Stored data —
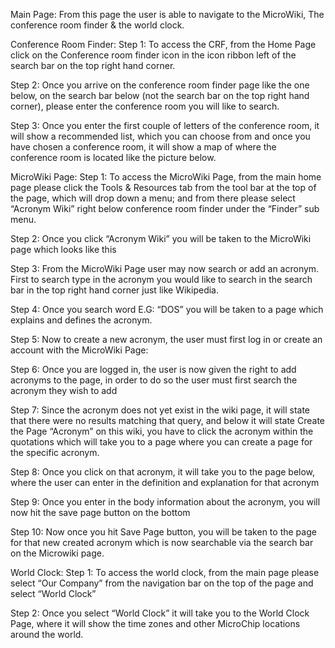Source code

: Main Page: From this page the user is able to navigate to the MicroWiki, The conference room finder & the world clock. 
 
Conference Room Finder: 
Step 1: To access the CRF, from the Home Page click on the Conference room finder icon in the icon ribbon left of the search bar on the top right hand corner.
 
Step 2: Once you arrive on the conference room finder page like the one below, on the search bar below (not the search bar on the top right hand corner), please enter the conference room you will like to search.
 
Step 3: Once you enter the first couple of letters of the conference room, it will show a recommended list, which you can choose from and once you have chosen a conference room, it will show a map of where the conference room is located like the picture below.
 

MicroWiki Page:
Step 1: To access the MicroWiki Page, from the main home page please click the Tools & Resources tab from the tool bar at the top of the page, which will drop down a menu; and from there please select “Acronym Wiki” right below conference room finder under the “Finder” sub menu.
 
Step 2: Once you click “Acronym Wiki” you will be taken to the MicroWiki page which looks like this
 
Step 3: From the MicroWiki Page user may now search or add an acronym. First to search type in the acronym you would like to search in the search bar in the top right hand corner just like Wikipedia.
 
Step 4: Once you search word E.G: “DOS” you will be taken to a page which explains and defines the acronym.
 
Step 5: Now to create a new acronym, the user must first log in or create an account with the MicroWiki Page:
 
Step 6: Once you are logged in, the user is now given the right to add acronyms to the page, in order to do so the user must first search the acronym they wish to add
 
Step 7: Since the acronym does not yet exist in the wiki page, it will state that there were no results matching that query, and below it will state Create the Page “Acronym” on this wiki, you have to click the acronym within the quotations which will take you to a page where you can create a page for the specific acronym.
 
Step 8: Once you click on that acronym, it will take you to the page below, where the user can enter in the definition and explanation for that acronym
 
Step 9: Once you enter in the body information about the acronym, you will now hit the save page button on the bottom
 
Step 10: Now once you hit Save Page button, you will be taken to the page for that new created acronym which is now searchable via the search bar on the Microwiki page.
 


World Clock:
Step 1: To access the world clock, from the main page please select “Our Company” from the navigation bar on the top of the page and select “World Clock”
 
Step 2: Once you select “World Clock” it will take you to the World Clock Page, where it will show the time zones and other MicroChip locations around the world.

* * *

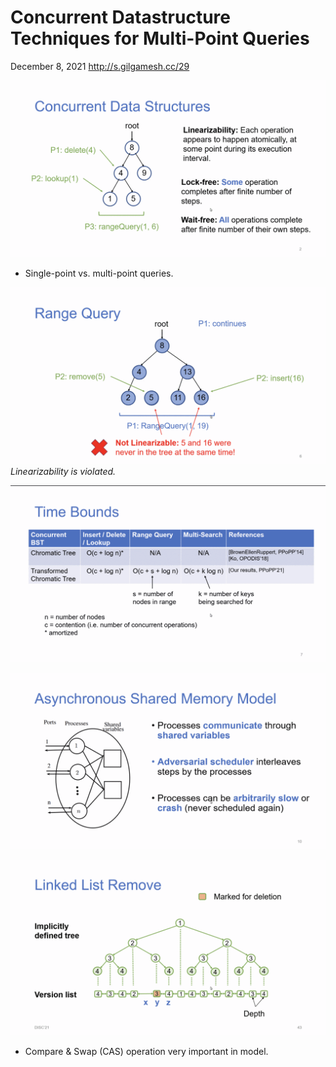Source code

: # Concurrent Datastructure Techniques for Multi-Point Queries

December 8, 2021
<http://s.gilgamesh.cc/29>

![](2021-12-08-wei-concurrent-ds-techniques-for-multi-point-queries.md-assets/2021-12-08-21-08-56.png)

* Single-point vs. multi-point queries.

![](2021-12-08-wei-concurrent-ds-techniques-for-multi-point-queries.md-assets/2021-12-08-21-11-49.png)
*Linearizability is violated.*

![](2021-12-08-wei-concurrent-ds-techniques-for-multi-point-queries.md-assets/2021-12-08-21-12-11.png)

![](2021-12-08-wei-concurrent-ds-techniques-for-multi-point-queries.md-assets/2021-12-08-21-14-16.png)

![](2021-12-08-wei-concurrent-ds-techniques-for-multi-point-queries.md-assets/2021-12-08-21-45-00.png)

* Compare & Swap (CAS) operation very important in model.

* * *

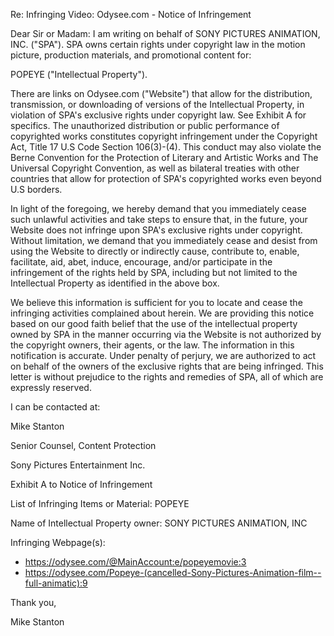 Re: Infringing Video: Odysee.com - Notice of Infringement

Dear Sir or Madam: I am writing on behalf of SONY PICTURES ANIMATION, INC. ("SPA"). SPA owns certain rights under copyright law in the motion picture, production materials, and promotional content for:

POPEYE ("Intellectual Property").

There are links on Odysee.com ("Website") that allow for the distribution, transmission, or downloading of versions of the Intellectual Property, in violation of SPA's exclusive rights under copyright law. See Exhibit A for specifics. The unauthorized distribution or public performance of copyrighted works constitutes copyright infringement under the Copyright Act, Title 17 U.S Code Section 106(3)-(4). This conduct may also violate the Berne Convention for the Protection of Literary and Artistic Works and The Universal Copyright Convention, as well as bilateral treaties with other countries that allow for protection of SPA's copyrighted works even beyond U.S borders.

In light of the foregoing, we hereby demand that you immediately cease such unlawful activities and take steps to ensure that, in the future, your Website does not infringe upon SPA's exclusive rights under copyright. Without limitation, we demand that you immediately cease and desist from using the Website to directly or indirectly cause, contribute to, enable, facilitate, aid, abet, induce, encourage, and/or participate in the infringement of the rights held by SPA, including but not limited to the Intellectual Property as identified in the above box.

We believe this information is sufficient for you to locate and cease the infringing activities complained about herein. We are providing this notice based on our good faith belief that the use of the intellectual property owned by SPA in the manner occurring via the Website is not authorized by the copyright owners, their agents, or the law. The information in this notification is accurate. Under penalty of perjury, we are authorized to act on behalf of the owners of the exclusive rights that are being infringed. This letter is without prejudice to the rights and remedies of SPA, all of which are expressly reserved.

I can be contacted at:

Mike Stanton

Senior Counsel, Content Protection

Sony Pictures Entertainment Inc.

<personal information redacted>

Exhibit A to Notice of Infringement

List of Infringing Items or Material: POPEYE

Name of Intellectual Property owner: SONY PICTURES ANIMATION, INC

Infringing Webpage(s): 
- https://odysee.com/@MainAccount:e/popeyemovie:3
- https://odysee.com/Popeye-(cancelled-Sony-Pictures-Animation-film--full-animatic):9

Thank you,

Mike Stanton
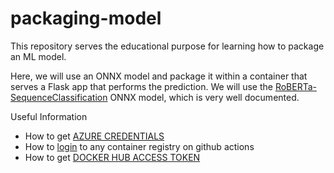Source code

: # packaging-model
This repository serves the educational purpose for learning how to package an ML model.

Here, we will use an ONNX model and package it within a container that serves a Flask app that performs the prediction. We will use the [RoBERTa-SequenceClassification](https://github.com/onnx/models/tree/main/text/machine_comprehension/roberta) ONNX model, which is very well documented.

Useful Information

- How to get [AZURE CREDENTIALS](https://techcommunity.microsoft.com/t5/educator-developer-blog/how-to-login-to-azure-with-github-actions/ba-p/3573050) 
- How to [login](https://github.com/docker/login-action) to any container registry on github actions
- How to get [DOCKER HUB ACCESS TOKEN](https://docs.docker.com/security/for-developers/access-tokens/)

Problem statement — Return exactly the lines that appear in the data above between the line containing "<personal information redacted>" and the line containing "This repository serves", both of which are included, and leave the pictures out.

Problem solution —
<personal information redacted>

Exhibit A to Notice of Infringement

List of Infringing Items or Material: POPEYE

Name of Intellectual Property owner: SONY PICTURES ANIMATION, INC

Infringing Webpage(s): 
- https://odysee.com/@MainAccount:e/popeyemovie:3
- https://odysee.com/Popeye-(cancelled-Sony-Pictures-Animation-film--full-animatic):9

Thank you,

Mike Stanton
Source code

: # packaging-model
This repository serves the educational purpose for learning how to package an ML model.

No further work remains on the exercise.